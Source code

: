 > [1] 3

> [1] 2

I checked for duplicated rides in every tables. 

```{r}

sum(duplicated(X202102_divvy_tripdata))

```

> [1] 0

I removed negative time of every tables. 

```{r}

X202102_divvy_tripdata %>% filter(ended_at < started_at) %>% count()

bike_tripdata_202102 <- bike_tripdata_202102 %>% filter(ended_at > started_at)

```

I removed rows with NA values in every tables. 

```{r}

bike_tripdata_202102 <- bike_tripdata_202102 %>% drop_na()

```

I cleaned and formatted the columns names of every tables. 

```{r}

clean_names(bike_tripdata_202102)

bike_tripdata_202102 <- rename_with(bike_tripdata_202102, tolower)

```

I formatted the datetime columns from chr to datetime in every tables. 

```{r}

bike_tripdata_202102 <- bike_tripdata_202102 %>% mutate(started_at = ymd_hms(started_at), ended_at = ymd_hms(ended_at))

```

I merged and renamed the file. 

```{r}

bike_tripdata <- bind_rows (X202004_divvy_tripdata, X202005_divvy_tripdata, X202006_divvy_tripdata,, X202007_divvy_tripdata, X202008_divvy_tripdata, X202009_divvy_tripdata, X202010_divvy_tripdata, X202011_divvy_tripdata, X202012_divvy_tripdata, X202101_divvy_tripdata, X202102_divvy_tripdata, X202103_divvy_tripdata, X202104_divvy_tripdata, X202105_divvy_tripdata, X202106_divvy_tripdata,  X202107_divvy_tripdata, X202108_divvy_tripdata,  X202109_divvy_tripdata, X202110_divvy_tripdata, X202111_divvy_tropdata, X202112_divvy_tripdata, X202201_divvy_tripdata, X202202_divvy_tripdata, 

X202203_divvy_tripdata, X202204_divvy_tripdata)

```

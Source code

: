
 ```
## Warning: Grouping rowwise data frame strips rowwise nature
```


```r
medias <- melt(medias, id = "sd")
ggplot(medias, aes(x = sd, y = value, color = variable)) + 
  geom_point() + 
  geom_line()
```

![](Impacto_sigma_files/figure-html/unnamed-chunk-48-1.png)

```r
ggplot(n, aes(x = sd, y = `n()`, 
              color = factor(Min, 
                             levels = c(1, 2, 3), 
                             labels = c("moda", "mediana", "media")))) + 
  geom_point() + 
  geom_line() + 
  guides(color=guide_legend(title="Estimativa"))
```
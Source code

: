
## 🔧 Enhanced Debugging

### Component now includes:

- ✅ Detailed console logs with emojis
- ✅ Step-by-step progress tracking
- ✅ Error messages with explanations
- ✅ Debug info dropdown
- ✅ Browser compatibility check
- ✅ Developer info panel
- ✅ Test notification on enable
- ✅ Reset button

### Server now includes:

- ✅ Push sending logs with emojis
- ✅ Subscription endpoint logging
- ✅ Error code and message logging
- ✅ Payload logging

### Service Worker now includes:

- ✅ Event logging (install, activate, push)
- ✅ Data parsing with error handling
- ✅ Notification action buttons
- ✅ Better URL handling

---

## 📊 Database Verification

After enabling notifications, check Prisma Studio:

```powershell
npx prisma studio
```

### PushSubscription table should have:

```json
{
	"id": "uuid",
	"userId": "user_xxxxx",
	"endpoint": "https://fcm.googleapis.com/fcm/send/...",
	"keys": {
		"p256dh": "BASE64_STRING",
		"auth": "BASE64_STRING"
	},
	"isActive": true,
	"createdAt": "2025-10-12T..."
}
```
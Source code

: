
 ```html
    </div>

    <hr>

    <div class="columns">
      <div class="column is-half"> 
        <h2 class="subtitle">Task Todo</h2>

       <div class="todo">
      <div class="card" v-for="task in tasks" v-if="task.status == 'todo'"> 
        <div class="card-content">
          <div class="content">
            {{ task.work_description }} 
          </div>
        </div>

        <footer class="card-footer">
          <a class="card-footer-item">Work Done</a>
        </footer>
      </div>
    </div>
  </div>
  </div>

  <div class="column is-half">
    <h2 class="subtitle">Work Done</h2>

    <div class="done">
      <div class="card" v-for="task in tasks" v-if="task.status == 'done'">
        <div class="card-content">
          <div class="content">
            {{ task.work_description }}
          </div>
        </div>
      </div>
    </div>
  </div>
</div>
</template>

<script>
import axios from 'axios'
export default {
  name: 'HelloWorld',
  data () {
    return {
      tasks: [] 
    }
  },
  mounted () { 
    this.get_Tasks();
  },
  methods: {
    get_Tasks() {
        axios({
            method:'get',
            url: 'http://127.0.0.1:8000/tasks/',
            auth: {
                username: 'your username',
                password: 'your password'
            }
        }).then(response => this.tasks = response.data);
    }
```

• WHAT THE TASK ASKS: Check each line of the entries for "includes" and copy those that have it.

• WORKED SOLUTION:
### Component now includes:
### Server now includes:
### Service Worker now includes:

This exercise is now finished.